Window Functions in Snowflake Snowpark

Spread the love

1. Introduction to Window Functions

A Window Function performs a calculation across a set of table rows that are somehow related to the current row and returns a single aggregated value for each row. Unlike regular aggregate functions like SUM() or AVG(), window functions do not group rows into a single output row. Instead, they compute a value for each row based on a specific window of rows.

Refer to our previous article to learn more about Window Functions in SQL, including examples to help you understand them better.

In this article, let us explore how to implement Window Functions on DataFrames in Snowflake Snowpark.

2. Window Functions in Snowpark

The Window class in Snowpark enables defining a WindowSpec (or Window Specification) that determines which rows are included in a window. A window is a group of rows that are associated with the current row by some relation.

Syntax

The following is the syntax to form a WindowSpec in Snowpark.

Window.<partitionBy_specification>.<orderBy_specification>.<windowFrame_specification>
  • PartitionBy Specification
    The Partition specification defines which rows are included in a window (partition). If no partition is defined, all the rows are included in a single partition.
  • OrderBy Specification
    The Ordering specification determines the ordering of the rows within the window. The ordering could be ascending (ASC) or descending (DESC).
  • WindowFrame Specification
    The Window Frame specification defines the subset of rows within a partition over which the window function operates. It determines the range of rows to consider for each row’s computation within the window partition.

A Window Function is formed by passing the WindowSpec to the aggregate functions (like SUM(), AVG(), etc.) using the OVER clause.

<aggregate_function>(<arguments>).over(<windowSpec>)

To know the full list of functions that support Windows, refer to Snowflake Documentation.

3. Demonstration of Window Functions in Snowpark

Consider the EMPLOYEES data below for the demonstration of the Window Functions in Snowpark.

#// creating dataframe with employee data

employee_data = [
    [1,'TONY',24000,101],
    [2,'STEVE',17000,101],
    [3,'BRUCE',9000,101],
    [4,'WANDA',20000,102],
    [5,'VICTOR',12000,102],
    [6,'STEPHEN',10000,103],
    [7,'HANK',15000,103],
    [8,'THOR',21000,103]
]

employee_schema = ["EMP_ID", "EMP_NAME", "SALARY", "DEPT_ID"]

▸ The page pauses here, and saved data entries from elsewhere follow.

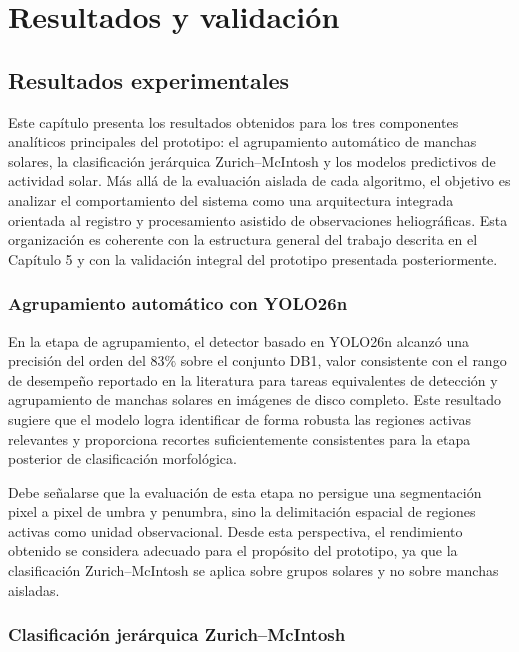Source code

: \chapter[Resultados y validación]{Resultados y validación\label{cap:resultados}}

\section{Resultados experimentales}
\label{sec:results}

Este capítulo presenta los resultados obtenidos para los tres componentes
analíticos principales del prototipo: el agrupamiento automático de manchas
solares, la clasificación jerárquica Zurich--McIntosh y los modelos predictivos
de actividad solar. Más allá de la evaluación aislada de cada algoritmo, el
objetivo es analizar el comportamiento del sistema como una arquitectura
integrada orientada al registro y procesamiento asistido de observaciones
heliográficas. Esta organización es coherente con la estructura general del
trabajo descrita en el Capítulo 5 y con la validación integral del prototipo
presentada posteriormente. 

\subsection{Agrupamiento automático con YOLO26n}

En la etapa de agrupamiento, el detector basado en YOLO26n alcanzó una
precisión del orden del $83\%$ sobre el conjunto DB1, valor consistente con el
rango de desempeño reportado en la literatura para tareas equivalentes de
detección y agrupamiento de manchas solares en imágenes de disco completo.
Este resultado sugiere que el modelo logra identificar de forma robusta las
regiones activas relevantes y proporciona recortes suficientemente consistentes
para la etapa posterior de clasificación morfológica.

Debe señalarse que la evaluación de esta etapa no persigue una segmentación
pixel a pixel de umbra y penumbra, sino la delimitación espacial de regiones
activas como unidad observacional. Desde esta perspectiva, el rendimiento
obtenido se considera adecuado para el propósito del prototipo, ya que la
clasificación Zurich--McIntosh se aplica sobre grupos solares y no sobre manchas
aisladas.

\subsection{Clasificación jerárquica Zurich--McIntosh}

df_emp =session.createDataFrame(employee_data, schema=employee_schema)
df_emp.show()

------------------------------------------------
|"EMP_ID"  |"EMP_NAME"  |"SALARY"  |"DEPT_ID"  |
------------------------------------------------
|1         |TONY        |24000     |101        |
|2         |STEVE       |17000     |101        |
|3         |BRUCE       |9000      |101        |
|4         |WANDA       |20000     |102        |
|5         |VICTOR      |12000     |102        |
|6         |STEPHEN     |10000     |103        |
|7         |HANK        |15000     |103        |
|8         |THOR        |21000     |103        |
------------------------------------------------

3.1. Find the Employees with Highest salary in each Department

Follow the below steps to find the details of Employees with the highest salary in each Department using Window Functions in Snowpark.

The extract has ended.